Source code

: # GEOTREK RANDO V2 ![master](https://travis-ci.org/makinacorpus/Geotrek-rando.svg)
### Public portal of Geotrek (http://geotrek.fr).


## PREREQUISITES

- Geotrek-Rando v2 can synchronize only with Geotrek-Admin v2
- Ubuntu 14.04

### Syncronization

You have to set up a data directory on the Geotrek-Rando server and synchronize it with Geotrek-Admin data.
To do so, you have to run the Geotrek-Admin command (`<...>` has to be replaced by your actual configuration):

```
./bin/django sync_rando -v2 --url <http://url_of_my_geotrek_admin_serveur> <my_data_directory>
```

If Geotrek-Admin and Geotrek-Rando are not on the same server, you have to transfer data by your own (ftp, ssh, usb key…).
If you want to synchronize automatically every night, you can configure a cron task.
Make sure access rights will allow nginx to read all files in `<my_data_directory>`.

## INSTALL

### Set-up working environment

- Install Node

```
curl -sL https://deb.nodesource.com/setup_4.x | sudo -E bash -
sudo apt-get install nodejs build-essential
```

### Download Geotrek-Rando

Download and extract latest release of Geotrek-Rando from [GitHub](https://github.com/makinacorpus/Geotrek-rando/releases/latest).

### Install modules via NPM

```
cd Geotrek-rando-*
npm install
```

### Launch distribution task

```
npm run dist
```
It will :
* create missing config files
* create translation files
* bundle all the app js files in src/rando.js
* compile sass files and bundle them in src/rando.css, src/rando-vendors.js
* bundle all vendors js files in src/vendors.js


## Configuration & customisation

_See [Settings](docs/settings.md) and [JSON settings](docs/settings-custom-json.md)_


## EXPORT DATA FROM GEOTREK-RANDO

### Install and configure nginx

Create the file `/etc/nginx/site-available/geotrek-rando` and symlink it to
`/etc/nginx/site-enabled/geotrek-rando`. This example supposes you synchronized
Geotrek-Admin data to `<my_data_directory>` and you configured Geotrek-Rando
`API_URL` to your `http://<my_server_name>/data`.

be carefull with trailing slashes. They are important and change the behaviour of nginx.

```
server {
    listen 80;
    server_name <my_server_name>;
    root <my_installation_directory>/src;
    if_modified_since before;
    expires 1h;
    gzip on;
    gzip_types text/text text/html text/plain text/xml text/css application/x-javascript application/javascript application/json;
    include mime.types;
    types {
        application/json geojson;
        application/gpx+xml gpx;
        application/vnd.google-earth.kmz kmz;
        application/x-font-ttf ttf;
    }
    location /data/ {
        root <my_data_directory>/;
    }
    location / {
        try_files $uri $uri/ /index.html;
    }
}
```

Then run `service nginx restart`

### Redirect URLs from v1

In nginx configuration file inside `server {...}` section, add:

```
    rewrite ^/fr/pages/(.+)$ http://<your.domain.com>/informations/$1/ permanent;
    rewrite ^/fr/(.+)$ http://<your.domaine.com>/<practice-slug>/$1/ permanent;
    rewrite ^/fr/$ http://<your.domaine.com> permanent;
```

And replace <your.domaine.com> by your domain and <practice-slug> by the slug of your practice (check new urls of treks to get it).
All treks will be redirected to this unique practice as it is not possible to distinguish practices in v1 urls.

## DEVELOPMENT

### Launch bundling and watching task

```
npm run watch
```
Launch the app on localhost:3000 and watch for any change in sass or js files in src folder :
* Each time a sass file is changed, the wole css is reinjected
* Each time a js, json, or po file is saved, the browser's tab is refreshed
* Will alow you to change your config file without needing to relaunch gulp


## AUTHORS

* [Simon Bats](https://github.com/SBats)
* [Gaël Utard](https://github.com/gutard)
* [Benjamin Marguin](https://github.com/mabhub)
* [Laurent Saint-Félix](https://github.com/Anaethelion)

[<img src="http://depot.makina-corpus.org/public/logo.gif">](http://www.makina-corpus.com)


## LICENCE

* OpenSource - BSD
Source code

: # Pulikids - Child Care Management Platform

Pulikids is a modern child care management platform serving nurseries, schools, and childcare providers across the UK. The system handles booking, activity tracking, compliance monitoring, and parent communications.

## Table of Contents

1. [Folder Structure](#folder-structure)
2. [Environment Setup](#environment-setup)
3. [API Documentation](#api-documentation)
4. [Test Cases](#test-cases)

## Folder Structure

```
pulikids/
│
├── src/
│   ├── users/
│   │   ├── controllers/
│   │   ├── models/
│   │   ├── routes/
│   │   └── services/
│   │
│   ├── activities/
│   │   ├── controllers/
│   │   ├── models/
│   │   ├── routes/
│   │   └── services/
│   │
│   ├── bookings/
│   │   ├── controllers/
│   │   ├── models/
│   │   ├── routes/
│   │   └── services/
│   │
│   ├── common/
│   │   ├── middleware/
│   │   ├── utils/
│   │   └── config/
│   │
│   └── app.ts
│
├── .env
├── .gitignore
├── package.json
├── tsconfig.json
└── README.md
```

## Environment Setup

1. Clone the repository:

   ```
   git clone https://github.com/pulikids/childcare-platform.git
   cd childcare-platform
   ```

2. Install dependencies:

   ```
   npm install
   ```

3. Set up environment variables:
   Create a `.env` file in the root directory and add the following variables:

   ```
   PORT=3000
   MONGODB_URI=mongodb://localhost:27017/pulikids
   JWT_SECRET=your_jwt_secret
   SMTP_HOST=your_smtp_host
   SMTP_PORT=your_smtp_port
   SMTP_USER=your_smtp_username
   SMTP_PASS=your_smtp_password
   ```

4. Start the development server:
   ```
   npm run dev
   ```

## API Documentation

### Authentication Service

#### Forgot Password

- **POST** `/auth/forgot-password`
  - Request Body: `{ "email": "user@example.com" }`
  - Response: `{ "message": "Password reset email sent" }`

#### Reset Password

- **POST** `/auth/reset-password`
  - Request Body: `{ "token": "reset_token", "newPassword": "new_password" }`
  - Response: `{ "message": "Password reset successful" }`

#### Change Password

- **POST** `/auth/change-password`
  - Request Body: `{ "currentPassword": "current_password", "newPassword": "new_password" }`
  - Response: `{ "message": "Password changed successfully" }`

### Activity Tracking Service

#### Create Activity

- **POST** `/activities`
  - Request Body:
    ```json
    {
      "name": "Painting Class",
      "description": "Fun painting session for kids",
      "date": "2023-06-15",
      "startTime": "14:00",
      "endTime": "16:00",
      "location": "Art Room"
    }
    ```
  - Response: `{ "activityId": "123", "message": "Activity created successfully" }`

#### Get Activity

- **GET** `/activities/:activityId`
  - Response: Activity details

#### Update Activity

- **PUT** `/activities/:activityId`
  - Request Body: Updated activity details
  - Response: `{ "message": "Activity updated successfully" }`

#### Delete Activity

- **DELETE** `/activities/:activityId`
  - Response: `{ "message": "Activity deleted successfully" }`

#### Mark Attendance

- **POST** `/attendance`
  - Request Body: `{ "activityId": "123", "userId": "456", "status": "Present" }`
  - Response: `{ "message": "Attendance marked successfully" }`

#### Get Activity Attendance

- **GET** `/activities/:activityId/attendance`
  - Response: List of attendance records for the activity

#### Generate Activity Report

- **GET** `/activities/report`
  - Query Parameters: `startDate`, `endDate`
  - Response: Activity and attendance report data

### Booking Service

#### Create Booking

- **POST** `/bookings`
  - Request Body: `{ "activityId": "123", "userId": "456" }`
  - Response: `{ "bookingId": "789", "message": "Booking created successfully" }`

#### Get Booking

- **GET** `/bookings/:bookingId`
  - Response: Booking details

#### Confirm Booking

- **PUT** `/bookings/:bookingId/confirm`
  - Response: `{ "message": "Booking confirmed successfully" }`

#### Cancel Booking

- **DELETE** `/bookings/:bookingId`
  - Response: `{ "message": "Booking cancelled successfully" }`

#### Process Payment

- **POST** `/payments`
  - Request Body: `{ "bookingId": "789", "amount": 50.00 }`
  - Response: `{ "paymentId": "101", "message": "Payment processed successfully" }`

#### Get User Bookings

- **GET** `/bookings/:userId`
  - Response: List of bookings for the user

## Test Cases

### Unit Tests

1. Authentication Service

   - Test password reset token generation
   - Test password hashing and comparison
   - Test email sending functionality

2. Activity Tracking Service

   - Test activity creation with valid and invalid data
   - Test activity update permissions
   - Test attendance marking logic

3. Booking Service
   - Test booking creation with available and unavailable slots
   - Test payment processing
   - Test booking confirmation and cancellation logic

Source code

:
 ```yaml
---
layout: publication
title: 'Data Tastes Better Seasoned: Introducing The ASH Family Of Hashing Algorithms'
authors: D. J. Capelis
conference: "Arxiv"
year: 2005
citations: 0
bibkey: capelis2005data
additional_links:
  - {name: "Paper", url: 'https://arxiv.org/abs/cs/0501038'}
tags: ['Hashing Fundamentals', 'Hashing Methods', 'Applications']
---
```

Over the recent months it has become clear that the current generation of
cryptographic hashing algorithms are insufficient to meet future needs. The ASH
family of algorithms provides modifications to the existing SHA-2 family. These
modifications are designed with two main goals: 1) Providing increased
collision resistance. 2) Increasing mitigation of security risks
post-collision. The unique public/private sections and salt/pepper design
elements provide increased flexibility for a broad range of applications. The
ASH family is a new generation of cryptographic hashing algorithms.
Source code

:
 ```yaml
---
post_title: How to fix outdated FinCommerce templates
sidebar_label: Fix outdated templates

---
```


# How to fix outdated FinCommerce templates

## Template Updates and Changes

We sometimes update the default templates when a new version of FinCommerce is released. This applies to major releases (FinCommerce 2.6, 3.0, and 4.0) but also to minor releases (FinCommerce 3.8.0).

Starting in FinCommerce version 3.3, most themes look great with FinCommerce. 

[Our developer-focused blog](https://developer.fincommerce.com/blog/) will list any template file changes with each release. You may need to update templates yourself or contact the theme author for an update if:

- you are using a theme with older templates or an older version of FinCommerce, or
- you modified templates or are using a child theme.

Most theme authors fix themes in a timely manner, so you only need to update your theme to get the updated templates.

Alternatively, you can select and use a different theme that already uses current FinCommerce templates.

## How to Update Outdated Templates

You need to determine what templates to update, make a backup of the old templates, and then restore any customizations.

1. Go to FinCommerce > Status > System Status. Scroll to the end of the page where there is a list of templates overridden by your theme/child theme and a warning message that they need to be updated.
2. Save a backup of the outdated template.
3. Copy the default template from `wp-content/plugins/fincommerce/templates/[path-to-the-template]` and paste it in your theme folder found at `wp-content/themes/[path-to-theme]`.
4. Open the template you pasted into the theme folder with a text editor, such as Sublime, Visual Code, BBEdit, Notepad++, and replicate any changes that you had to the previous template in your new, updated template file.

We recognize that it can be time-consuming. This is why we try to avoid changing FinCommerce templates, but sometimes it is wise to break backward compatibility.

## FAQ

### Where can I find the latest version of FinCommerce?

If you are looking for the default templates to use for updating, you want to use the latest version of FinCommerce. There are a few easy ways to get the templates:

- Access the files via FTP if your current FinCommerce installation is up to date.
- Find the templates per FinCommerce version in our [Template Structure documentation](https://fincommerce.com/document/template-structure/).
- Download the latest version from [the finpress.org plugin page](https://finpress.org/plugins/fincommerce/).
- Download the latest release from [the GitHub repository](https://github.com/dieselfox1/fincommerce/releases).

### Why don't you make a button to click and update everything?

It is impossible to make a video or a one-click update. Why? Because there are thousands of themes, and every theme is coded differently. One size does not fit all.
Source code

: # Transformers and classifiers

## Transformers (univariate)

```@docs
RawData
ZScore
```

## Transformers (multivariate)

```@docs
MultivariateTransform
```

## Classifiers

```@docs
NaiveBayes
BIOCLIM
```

* **What is required**: Once you have read through the entries, say how many of their lines include the string "newPassword" and give nothing but that number.

* **Output of the task**: 2